• Directions: Please print all of the records shown below, exactly as given.

Given entries below:

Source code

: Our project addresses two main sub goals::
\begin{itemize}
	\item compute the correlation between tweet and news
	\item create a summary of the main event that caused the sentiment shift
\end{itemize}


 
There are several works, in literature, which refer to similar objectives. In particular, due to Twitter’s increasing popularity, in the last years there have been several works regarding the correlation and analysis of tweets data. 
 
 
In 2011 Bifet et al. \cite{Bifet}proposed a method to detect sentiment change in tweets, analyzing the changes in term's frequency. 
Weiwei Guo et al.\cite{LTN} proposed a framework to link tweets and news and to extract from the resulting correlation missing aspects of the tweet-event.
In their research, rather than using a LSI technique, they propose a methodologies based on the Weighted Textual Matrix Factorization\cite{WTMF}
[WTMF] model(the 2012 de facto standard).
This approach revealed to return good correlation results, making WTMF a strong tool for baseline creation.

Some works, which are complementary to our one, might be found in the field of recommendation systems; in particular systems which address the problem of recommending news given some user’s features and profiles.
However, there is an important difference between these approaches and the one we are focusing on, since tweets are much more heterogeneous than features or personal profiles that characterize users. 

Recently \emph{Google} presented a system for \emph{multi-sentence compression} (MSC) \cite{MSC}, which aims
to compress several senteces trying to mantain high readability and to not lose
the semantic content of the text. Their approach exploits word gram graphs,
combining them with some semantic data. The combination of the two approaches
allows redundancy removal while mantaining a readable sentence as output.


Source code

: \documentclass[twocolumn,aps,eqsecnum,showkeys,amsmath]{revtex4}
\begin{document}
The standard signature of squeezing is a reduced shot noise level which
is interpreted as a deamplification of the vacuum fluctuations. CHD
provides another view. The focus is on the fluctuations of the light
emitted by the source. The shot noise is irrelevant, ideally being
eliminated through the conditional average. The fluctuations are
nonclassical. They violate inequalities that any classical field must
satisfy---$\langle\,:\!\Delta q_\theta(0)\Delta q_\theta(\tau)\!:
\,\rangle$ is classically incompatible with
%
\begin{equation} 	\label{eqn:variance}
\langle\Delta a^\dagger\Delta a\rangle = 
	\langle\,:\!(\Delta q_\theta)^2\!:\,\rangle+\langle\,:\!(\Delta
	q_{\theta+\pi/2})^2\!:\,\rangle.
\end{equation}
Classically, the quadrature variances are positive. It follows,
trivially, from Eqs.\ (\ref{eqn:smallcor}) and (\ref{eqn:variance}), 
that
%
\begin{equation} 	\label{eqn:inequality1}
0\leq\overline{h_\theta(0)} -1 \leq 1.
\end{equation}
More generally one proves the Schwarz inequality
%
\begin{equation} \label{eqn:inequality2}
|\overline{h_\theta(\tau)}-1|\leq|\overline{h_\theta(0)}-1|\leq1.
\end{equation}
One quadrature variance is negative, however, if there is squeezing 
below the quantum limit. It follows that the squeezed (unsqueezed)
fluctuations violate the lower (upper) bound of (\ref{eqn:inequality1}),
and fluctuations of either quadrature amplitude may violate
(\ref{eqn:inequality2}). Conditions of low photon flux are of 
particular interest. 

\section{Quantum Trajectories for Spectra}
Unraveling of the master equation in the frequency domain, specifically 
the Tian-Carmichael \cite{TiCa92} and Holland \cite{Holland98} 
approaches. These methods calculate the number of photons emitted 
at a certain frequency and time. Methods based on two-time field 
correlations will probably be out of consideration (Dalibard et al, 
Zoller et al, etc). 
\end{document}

End of Given entries.

• Answer box:
Source code

: Our project addresses two main sub goals::
\begin{itemize}
	\item compute the correlation between tweet and news
	\item create a summary of the main event that caused the sentiment shift
\end{itemize}


 
There are several works, in literature, which refer to similar objectives. In particular, due to Twitter’s increasing popularity, in the last years there have been several works regarding the correlation and analysis of tweets data. 
 
 
In 2011 Bifet et al. \cite{Bifet}proposed a method to detect sentiment change in tweets, analyzing the changes in term's frequency. 
Weiwei Guo et al.\cite{LTN} proposed a framework to link tweets and news and to extract from the resulting correlation missing aspects of the tweet-event.
In their research, rather than using a LSI technique, they propose a methodologies based on the Weighted Textual Matrix Factorization\cite{WTMF}
[WTMF] model(the 2012 de facto standard).
This approach revealed to return good correlation results, making WTMF a strong tool for baseline creation.

Some works, which are complementary to our one, might be found in the field of recommendation systems; in particular systems which address the problem of recommending news given some user’s features and profiles.
However, there is an important difference between these approaches and the one we are focusing on, since tweets are much more heterogeneous than features or personal profiles that characterize users. 

Recently \emph{Google} presented a system for \emph{multi-sentence compression} (MSC) \cite{MSC}, which aims
to compress several senteces trying to mantain high readability and to not lose
the semantic content of the text. Their approach exploits word gram graphs,
combining them with some semantic data. The combination of the two approaches
allows redundancy removal while mantaining a readable sentence as output.


Source code

: \documentclass[twocolumn,aps,eqsecnum,showkeys,amsmath]{revtex4}
\begin{document}
The standard signature of squeezing is a reduced shot noise level which
is interpreted as a deamplification of the vacuum fluctuations. CHD
provides another view. The focus is on the fluctuations of the light
emitted by the source. The shot noise is irrelevant, ideally being
eliminated through the conditional average. The fluctuations are
nonclassical. They violate inequalities that any classical field must
satisfy---$\langle\,:\!\Delta q_\theta(0)\Delta q_\theta(\tau)\!:
\,\rangle$ is classically incompatible with
%
\begin{equation} 	\label{eqn:variance}
\langle\Delta a^\dagger\Delta a\rangle = 
	\langle\,:\!(\Delta q_\theta)^2\!:\,\rangle+\langle\,:\!(\Delta
	q_{\theta+\pi/2})^2\!:\,\rangle.
\end{equation}
Classically, the quadrature variances are positive. It follows,
trivially, from Eqs.\ (\ref{eqn:smallcor}) and (\ref{eqn:variance}), 
that
%
\begin{equation} 	\label{eqn:inequality1}
0\leq\overline{h_\theta(0)} -1 \leq 1.
\end{equation}
More generally one proves the Schwarz inequality
%
\begin{equation} \label{eqn:inequality2}
|\overline{h_\theta(\tau)}-1|\leq|\overline{h_\theta(0)}-1|\leq1.
\end{equation}
One quadrature variance is negative, however, if there is squeezing 
below the quantum limit. It follows that the squeezed (unsqueezed)
fluctuations violate the lower (upper) bound of (\ref{eqn:inequality1}),
and fluctuations of either quadrature amplitude may violate
(\ref{eqn:inequality2}). Conditions of low photon flux are of 
particular interest. 

\section{Quantum Trajectories for Spectra}
Unraveling of the master equation in the frequency domain, specifically 
the Tian-Carmichael \cite{TiCa92} and Holland \cite{Holland98} 
approaches. These methods calculate the number of photons emitted 
at a certain frequency and time. Methods based on two-time field 
correlations will probably be out of consideration (Dalibard et al, 
Zoller et al, etc). 
\end{document}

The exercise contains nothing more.